Directions for this task:
Beginning at the line that contains "Open Command Line.", reproduce every line to the end of the material without changing any of them.
### Input
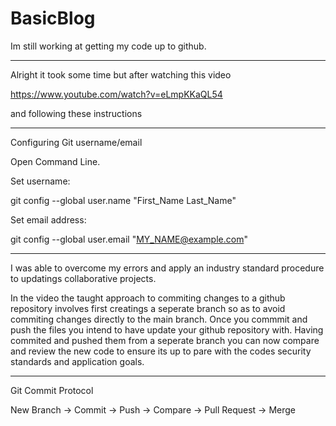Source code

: # BasicBlog

Im still working at getting my code up to github.

*****************************************************************************************************

Alright it took some time but after watching this video

https://www.youtube.com/watch?v=eLmpKKaQL54

and following these instructions

*****************************************************************************************************

Configuring Git username/email

Open Command Line.

Set username:

git config --global user.name "First_Name Last_Name"

Set email address:

git config --global user.email "MY_NAME@example.com"

**************************************************************************************************

I was able to overcome my errors and apply an industry standard procedure to updatings
collaborative projects.

In the video the taught approach to commiting changes to a github repository involves first creatings
a seperate branch so as to avoid commiting changes directly to the main branch. Once you commmit and push the files you intend to have update your github repository with. Having commited and pushed them from a seperate branch you can now compare and review the new code to ensure its up to pare with the codes security standards and application goals.

***************************************************************************************************

Git Commit Protocol

New Branch -> Commit -> Push -> Compare -> Pull Request -> Merge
######
Answer for the task:
Open Command Line.

Set username:

git config --global user.name "First_Name Last_Name"

Set email address:

git config --global user.email "MY_NAME@example.com"

**************************************************************************************************

I was able to overcome my errors and apply an industry standard procedure to updatings
collaborative projects.

In the video the taught approach to commiting changes to a github repository involves first creatings
a seperate branch so as to avoid commiting changes directly to the main branch. Once you commmit and push the files you intend to have update your github repository with. Having commited and pushed them from a seperate branch you can now compare and review the new code to ensure its up to pare with the codes security standards and application goals.

***************************************************************************************************

Git Commit Protocol

New Branch -> Commit -> Push -> Compare -> Pull Request -> Merge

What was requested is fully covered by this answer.